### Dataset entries
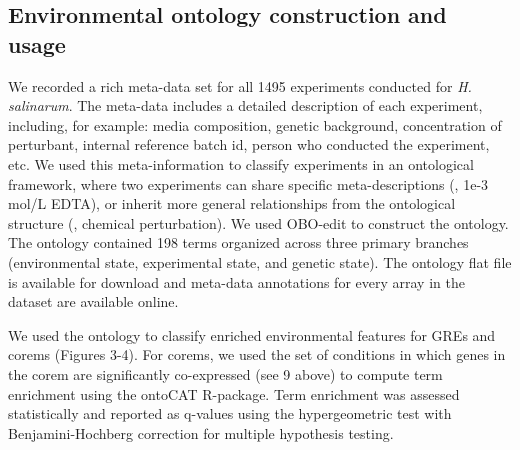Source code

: \subsection{Environmental ontology construction and usage}

We recorded a rich meta-data set for all 1495 experiments conducted
for {\it H. salinarum}. The meta-data includes a detailed description of
each experiment, including, for example: media composition, genetic
background, concentration of perturbant, internal reference batch id,
person who conducted the experiment, etc. We used this
meta-information to classify experiments in an ontological framework,
where two experiments can share specific meta-descriptions (\eg, 1e-3
mol/L EDTA), or inherit more general relationships from the
ontological structure (\eg, chemical perturbation). We used OBO-edit
to construct the ontology. The ontology contained 198 terms organized
across three primary branches (environmental state, experimental
state, and genetic state). The ontology flat file is available for
download and meta-data annotations for every array in the dataset are
available online.

We used the ontology to classify enriched environmental features for
GREs and corems (Figures 3-4). For corems, we used the set of
conditions in which genes in the corem are significantly co-expressed
(see 9 above) to compute term enrichment using the ontoCAT
R-package. Term enrichment was assessed statistically and reported as
q-values using the hypergeometric test with Benjamini-Hochberg
correction for multiple hypothesis testing.
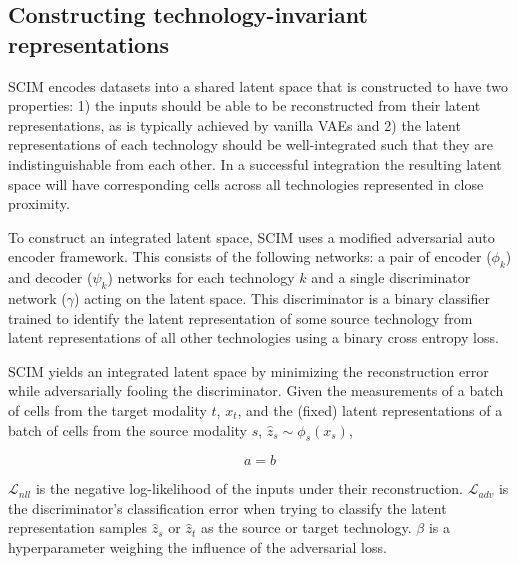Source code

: \subsection{Constructing technology-invariant representations}
SCIM encodes datasets into a shared latent space that is constructed to have two properties:
1) the inputs should be able to be reconstructed from their latent representations, as is typically achieved by vanilla VAEs
and 2) the latent representations of each technology should be well-integrated such that they are indistinguishable from each other.
In a successful integration the resulting latent space will have corresponding cells across all technologies represented in close proximity.

To construct an integrated latent space, SCIM uses a modified adversarial auto encoder framework.
This consists of the following networks: a pair of encoder ($\phi_k$) and decoder ($\psi_k$) networks for each technology $k$ and a single discriminator network ($\gamma$) acting on the latent space.
This discriminator is a binary classifier trained to identify the latent representation of some source technology from latent representations of all other technologies using a binary cross entropy loss.

SCIM yields an integrated latent space by minimizing the reconstruction error while adversarially fooling the discriminator.
Given the measurements of a batch of cells from the target modality $t$, $x_t$, and the (fixed) latent representations of a batch of cells from the source modality $s$, $\hat{z}_s \sim \phi_s(x_s)$,

\begin{equation}
	a = b
  \label{eq:scim-loss}
\end{equation}

$\mathcal{L}_{nll}$ is the negative log-likelihood of the inputs under their reconstruction.
$\mathcal{L}_{adv}$ is the discriminator’s classification error when trying to classify the latent representation samples $\hat{z}_s$ or $\hat{z}_t$ as the source or target technology.
$\beta$ is a hyperparameter weighing the influence of the adversarial loss.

### TASK
Looking through the entries, count the lines that hold the word "ontological" and state that count alone.

### RESPONSE TO THIS EXERCISE
2